DATASET: Begin

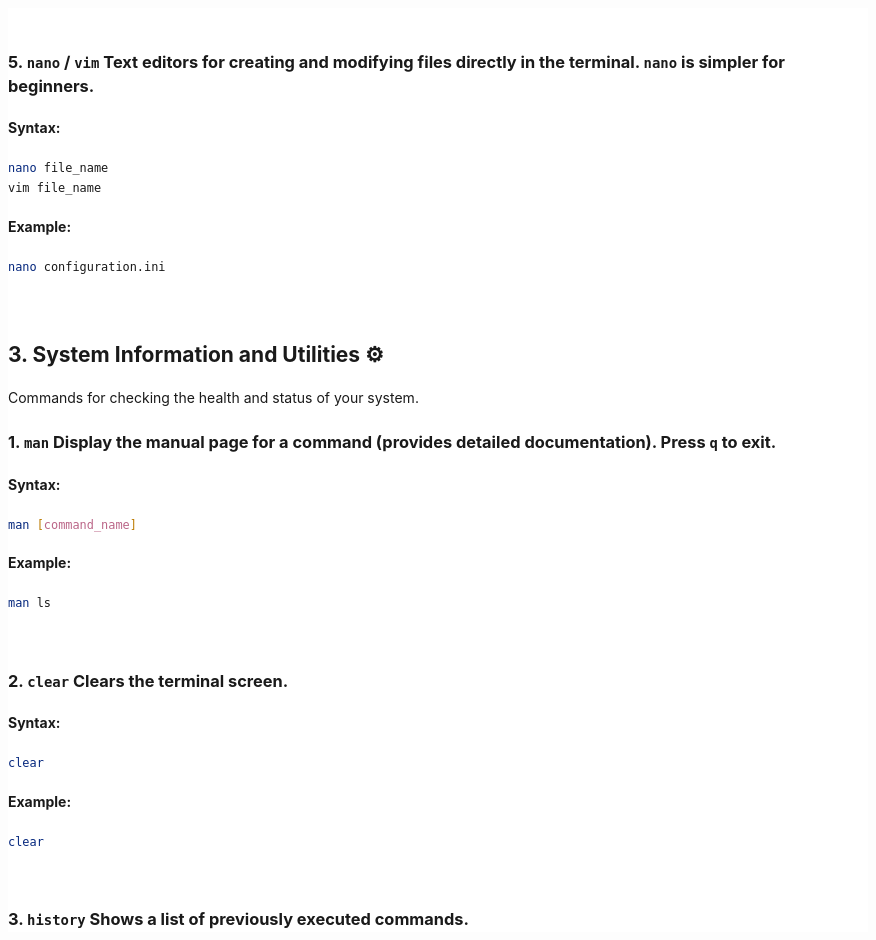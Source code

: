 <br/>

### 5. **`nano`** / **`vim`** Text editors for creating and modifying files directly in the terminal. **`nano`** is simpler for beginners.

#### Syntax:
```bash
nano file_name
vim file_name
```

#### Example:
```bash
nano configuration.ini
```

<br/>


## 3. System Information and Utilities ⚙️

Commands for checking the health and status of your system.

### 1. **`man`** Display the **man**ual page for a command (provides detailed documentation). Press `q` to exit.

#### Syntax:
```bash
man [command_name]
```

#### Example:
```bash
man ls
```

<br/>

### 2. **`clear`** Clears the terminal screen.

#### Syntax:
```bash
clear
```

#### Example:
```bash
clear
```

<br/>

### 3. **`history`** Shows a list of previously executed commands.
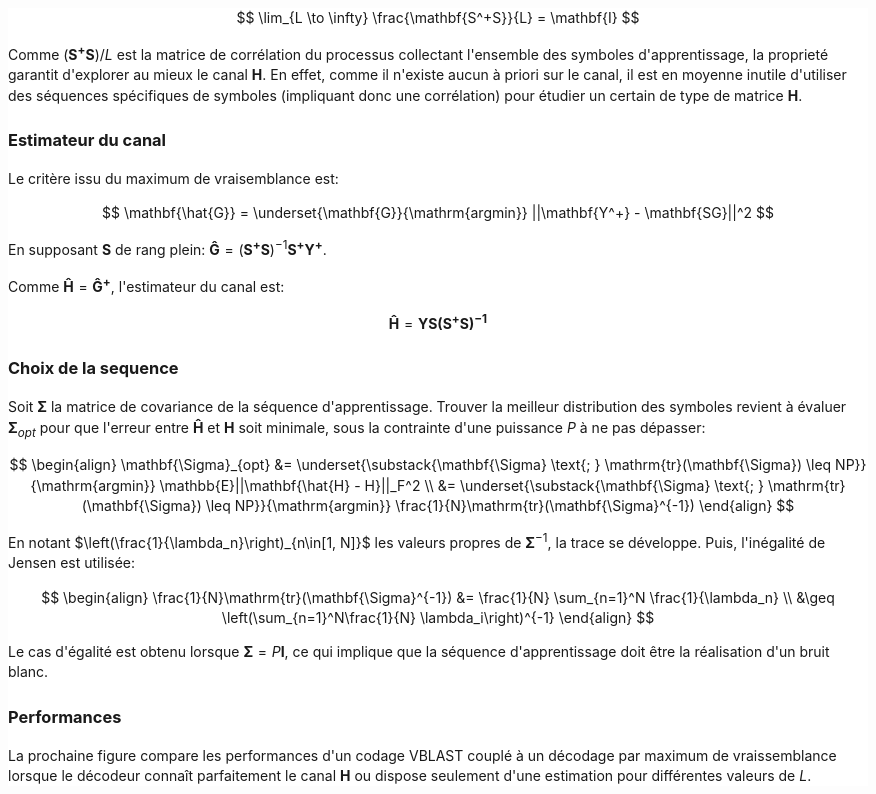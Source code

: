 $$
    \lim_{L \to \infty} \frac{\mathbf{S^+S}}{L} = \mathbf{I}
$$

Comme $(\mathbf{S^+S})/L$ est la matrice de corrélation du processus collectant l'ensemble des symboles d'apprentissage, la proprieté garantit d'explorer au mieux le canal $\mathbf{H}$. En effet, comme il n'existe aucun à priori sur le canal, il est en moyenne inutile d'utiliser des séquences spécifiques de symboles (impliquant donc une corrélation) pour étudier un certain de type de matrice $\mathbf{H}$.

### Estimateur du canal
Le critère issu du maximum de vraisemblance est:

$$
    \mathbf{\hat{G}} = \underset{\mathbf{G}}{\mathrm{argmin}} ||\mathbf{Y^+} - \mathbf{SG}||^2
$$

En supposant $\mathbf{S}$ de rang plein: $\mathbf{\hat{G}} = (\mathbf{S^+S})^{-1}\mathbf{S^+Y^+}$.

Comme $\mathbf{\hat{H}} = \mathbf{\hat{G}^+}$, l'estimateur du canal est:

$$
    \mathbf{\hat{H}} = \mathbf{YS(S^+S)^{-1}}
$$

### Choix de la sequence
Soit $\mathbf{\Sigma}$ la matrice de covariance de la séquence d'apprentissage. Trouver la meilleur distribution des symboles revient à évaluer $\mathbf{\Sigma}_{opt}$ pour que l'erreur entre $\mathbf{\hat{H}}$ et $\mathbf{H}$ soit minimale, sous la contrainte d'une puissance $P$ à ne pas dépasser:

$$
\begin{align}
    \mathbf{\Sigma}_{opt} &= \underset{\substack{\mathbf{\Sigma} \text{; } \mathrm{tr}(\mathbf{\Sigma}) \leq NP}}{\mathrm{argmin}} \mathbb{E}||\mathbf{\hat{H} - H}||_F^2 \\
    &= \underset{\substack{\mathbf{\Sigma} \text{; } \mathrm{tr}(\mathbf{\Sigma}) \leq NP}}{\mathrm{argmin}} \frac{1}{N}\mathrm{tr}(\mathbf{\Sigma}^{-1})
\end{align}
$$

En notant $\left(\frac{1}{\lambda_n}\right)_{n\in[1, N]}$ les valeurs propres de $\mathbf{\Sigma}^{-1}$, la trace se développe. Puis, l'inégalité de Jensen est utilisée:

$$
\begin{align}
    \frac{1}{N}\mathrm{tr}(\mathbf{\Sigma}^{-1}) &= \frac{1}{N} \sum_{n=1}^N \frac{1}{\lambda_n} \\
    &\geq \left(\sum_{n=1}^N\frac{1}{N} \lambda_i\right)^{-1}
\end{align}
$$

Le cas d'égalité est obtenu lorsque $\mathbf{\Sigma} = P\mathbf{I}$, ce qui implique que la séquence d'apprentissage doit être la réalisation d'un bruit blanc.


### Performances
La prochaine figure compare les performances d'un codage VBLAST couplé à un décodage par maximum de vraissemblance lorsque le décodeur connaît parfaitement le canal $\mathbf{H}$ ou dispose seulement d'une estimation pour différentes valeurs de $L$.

DATASET: End

**WHAT YOU WILL DO:** Scan the entries above. Copy each line that has the string "maximum".

**FINISHED TASK:**
Le critère issu du maximum de vraisemblance est:
La prochaine figure compare les performances d'un codage VBLAST couplé à un décodage par maximum de vraissemblance lorsque le décodeur connaît parfaitement le canal $\mathbf{H}$ ou dispose seulement d'une estimation pour différentes valeurs de $L$.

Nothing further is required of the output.